Audit risk = inherent risk * control risk * detection risk
Based on this formula, we find that the detection risk is 27.8%. We derive this figure as shown below.
0.10 = 60% x 60 x detection risk
0.10/0.36 = Detection risk = 0.278 = 27.8%
The audit sampling procedures used here refer to the use of specific audit procedures to less than 100% of the items reviewed in the given audit sample. The goal was to understand the contents of the company’s financial transactions. Two types of sampling techniques often appear in audit risk models. They include the probability sampling technique and non-probability sampling techniques (Gbalam & Ebimobowei, 2013). Both techniques require auditors to use their professional judgment in planning and executing the audit strategy. In our review, we used the non-sampling technique. Non-sampling risks often arise from misjudging the inherent risks. They may also occur if an auditor misjudges the control risk, or makes mistakes when implementing the audit plan. As such, it cannot be measured. In this type of sampling technique, we used the judgment sampling technique, as opposed to the haphazard sampling technique to carry out the audit strategy. In this type of technique, we mostly relied on our professional judgments during the sampling phase. In this process, we used different facts and judgments throughout the sampling process. Backing up this technique was a reliance on our experience in the industry to carry out an effective sampling plan. Indeed, our plan for managing this type of risk was based on adequate planning and supervision of the audit process so that there was minimal probability such types of risk would occur. By doing so, we believe that our preliminary judgment on materiality will be affected by negligible non-sampling risk.
Primary Responsibility of Audit Firm
Our report on Aramark is unqualified because we find that the company’s financial statements comply with internationally accepted accounting standards. Furthermore, we find that the company’s financial records are free from misstatements. In this regard, we assume responsibility for providing a reasonable assurance that the company’s financial information is free from financial misstatements. We also assume that the financial data documented by Aramark is prepared according to international accounting frameworks. Based on this report, we must assume responsibility for the audit report to Aramark’s shareholders. However, this responsibility is only limited to the duties that were expressly agreed on in the initial audit process.

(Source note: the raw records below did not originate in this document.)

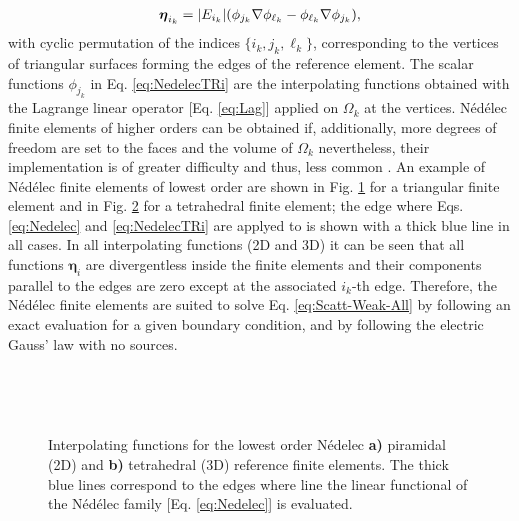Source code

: %
\begin{align}
    \boldsymbol{\eta}_{i_k} = \abs{E_{i_k}} \qty(\phi_{j_k}\nabla\phi_{\ell_k}
                                                    - \phi_{\ell_k}\nabla\phi_{j_k} ),
    \label{eq:NedelecTRi}
\end{align}
%
with cyclic permutation of the indices $\{i_k, j_k, \ell_k\}$, corresponding to the vertices of triangular surfaces forming  the edges of the reference element. The scalar functions $\phi_{j_k}$ in Eq. \eqref{eq:NedelecTRi}  are the interpolating functions obtained with the Lagrange linear operator [Eq. \eqref{eq:Lag}] applied on $\Omega_k$ at the vertices. Nédélec finite elements of higher orders can be obtained if, additionally, more degrees of freedom are set to the faces and the volume of $\Omega_k$ \cite{bergot_generation_2010} nevertheless, their implementation is of greater difficulty and thus, less common \cite{larson_finite_2013,jin_theory_2010}. An example of Nédélec finite elements of lowest order are shown in Fig. \ref{fig:Nedelec:a} for a triangular finite element and in Fig. \ref{fig:Nedelec:b} for a tetrahedral finite element; the edge where Eqs. \eqref{eq:Nedelec} and \eqref{eq:NedelecTRi} are applyed to is shown with a thick blue line in all cases. In all interpolating functions (2D and 3D) it can be seen that all functions $\boldsymbol{\eta}_i$ are divergentless inside the finite elements and their components parallel to the edges are zero except at the associated $i_k$-th edge. Therefore, the Nédélec finite elements are suited to solve Eq. \eqref{eq:Scatt-Weak-All}  by following an exact evaluation for a given boundary condition, and by following the electric Gauss' law with no sources.

\begin{figure}[t!]
    \hspace*{-.7\textwidth}
    \vspace*{7.5em}%
     \begin{subfigure}{\textwidth}\caption{ }\label{fig:Nedelec:a}\end{subfigure}\\
    \hspace*{-.7\textwidth}
     \begin{subfigure}{\textwidth}\caption{ }\label{fig:Nedelec:b}\end{subfigure}
     \vspace*{-11.5em}\\
    \centering
    \scriptsize
    \def\svgwidth{.875\textwidth}
\caption[Piramidal and Tetrahedral Nédélec Finite Element Family of lowest Order]{Interpolating functions for the lowest order Nédelec \textbf{a)} piramidal (2D) and \textbf{b)} tetrahedral (3D) reference finite elements. The thick blue lines correspond to the edges where line the linear functional of the Nédélec family [Eq. \eqref{eq:Nedelec}] is evaluated.}
\label{fig:Nedelec}
\end{figure}
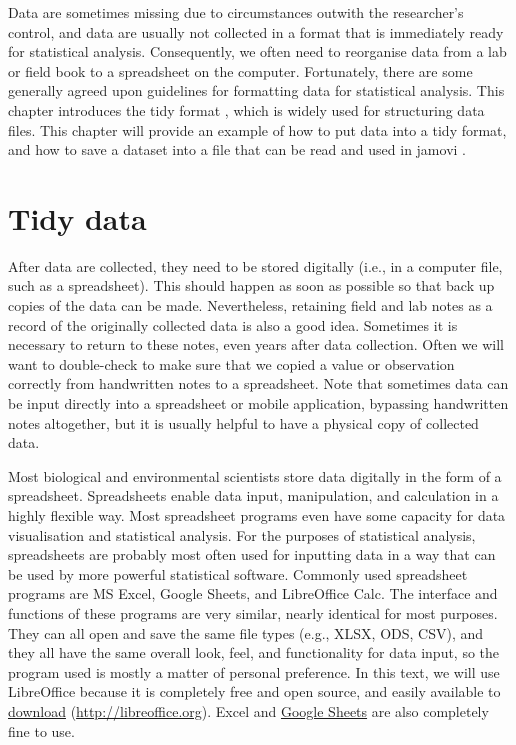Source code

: \documentclass[
  openany]{scrbook}
\begin{document}
Data are sometimes missing due to circumstances outwith the researcher's control, and data are usually not collected in a format that is immediately ready for statistical analysis.
Consequently, we often need to reorganise data from a lab or field book to a spreadsheet on the computer.
Fortunately, there are some generally agreed upon guidelines for formatting data for statistical analysis.
This chapter introduces the tidy format \citep{Wickham2014}, which is widely used for structuring data files.
This chapter will provide an example of how to put data into a tidy format, and how to save a dataset into a file that can be read and used in jamovi \citep{Jamovi2022}.

\hypertarget{tidy-data}{%
\section{Tidy data}\label{tidy-data}}

After data are collected, they need to be stored digitally (i.e., in a computer file, such as a spreadsheet).
This should happen as soon as possible so that back up copies of the data can be made.
Nevertheless, retaining field and lab notes as a record of the originally collected data is also a good idea.
Sometimes it is necessary to return to these notes, even years after data collection.
Often we will want to double-check to make sure that we copied a value or observation correctly from handwritten notes to a spreadsheet.
Note that sometimes data can be input directly into a spreadsheet or mobile application, bypassing handwritten notes altogether, but it is usually helpful to have a physical copy of collected data.

Most biological and environmental scientists store data digitally in the form of a spreadsheet.
Spreadsheets enable data input, manipulation, and calculation in a highly flexible way.
Most spreadsheet programs even have some capacity for data visualisation and statistical analysis.
For the purposes of statistical analysis, spreadsheets are probably most often used for inputting data in a way that can be used by more powerful statistical software.
Commonly used spreadsheet programs are MS Excel, Google Sheets, and LibreOffice Calc.
The interface and functions of these programs are very similar, nearly identical for most purposes.
They can all open and save the same file types (e.g., XLSX, ODS, CSV), and they all have the same overall look, feel, and functionality for data input, so the program used is mostly a matter of personal preference.
In this text, we will use LibreOffice because it is completely free and open source, and easily available to \href{https://www.libreoffice.org/download/download-libreoffice/}{download} (\url{http://libreoffice.org}).
Excel and \href{https://docs.google.com/spreadsheets}{Google Sheets} are also completely fine to use.
\end{document}
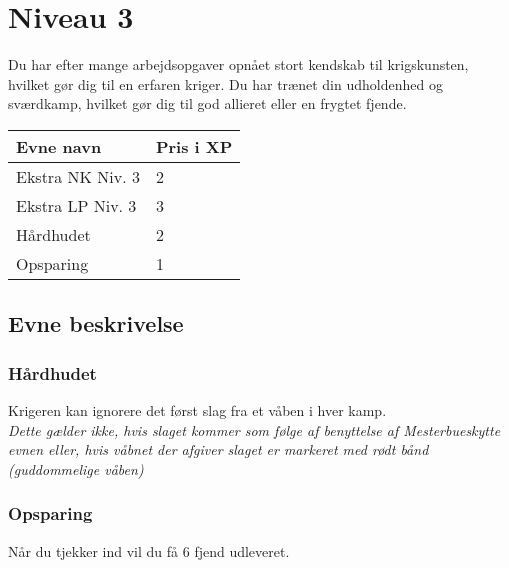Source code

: \chapter{Niveau 3}
Du har efter mange arbejdsopgaver opnået stort kendskab til krigskunsten, hvilket gør dig til en erfaren kriger. Du har trænet din udholdenhed og sværdkamp, hvilket gør dig til god allieret eller en frygtet fjende.
\begin{table}[H]
    \centering
    \begin{tabular}{|p{}|p{}|}
    \rowcolor{cerulean!80}\hline
        Evne navn & Pris i XP \\\hline
         Ekstra NK Niv. 3 & 2 \\\hline
         Ekstra LP Niv. 3 & 3 \\\hline
         Hårdhudet & 2\\\hline
         Opsparing & 1\\
         \hline
    \end{tabular}
\end{table}
\section{Evne beskrivelse}





\subsection{Hårdhudet}
Krigeren kan ignorere det først slag fra et våben i hver kamp.\\
\emph{Dette gælder ikke, hvis slaget kommer som følge af benyttelse af Mesterbueskytte evnen eller, hvis våbnet der afgiver slaget er markeret med rødt bånd (guddommelige våben)}\\

\subsection{Opsparing}
Når du tjekker ind vil du få 6 fjend udleveret.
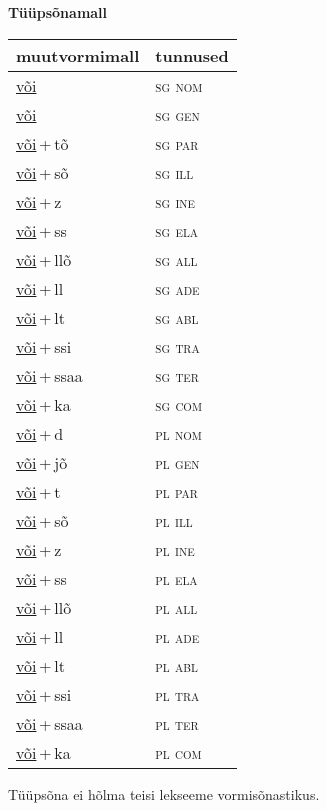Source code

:
\vspace{1.8em}
\begin{minipage}{\textwidth}
\textbf{Tüüpsõnamall \,}\\

\begin{sideways}
\begin{tabular}{l l}
muutvormimall & tunnused \\
\hline
\underline{või} & \textsc{ sg nom } \\
\underline{või} & \textsc{ sg gen } \\
\underline{või}\,+\,tõ & \textsc{ sg par } \\
\underline{või}\,+\,sõ & \textsc{ sg ill } \\
\underline{või}\,+\,z & \textsc{ sg ine } \\
\underline{või}\,+\,ss & \textsc{ sg ela } \\
\underline{või}\,+\,llõ & \textsc{ sg all } \\
\underline{või}\,+\,ll & \textsc{ sg ade } \\
\underline{või}\,+\,lt & \textsc{ sg abl } \\
\underline{või}\,+\,ssi & \textsc{ sg tra } \\
\underline{või}\,+\,ssaa & \textsc{ sg ter } \\
\underline{või}\,+\,ka & \textsc{ sg com } \\
\underline{või}\,+\,d & \textsc{ pl nom } \\
\underline{või}\,+\,jõ & \textsc{ pl gen } \\
\underline{või}\,+\,t & \textsc{ pl par } \\
\underline{või}\,+\,sõ & \textsc{ pl ill } \\
\underline{või}\,+\,z & \textsc{ pl ine } \\
\underline{või}\,+\,ss & \textsc{ pl ela } \\
\underline{või}\,+\,llõ & \textsc{ pl all } \\
\underline{või}\,+\,ll & \textsc{ pl ade } \\
\underline{või}\,+\,lt & \textsc{ pl abl } \\
\underline{või}\,+\,ssi & \textsc{ pl tra } \\
\underline{või}\,+\,ssaa & \textsc{ pl ter } \\
\underline{või}\,+\,ka & \textsc{ pl com } \\
\end{tabular}
\end{sideways}
\label{tab:tüüpsõnamall-või}

\end{minipage}

 
\vspace{1em}
\noindent Tüüpsõna ei hõlma teisi lekseeme vormi\-sõnastikus.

Demir, V., & Bahadir, O. (2014). An investigation of compliance with international financial reporting standards by listed companies in Turkey. Accounting and Management Information Systems, 13(1), 4–34.
Gbalam, E., & Ebimobowei, A. (2013). Audit risk assessment and detection of misstatements in annual reports: Empirical evidence from Nigeria. Research Journal of Finance and Accounting, 4(1), 97-109.
Kerr, D. (2013). Fraud-risk factors and audit planning: The effects of auditor rank. Journal of Forensic & Investigative Accounting, 5(2), 48-76.
Modar, A. (2013). Fraud risk factors and audit programme modifications: Evidence from Jordan. Australasian Accounting, Business and Finance Journal, 7(1), 59-77.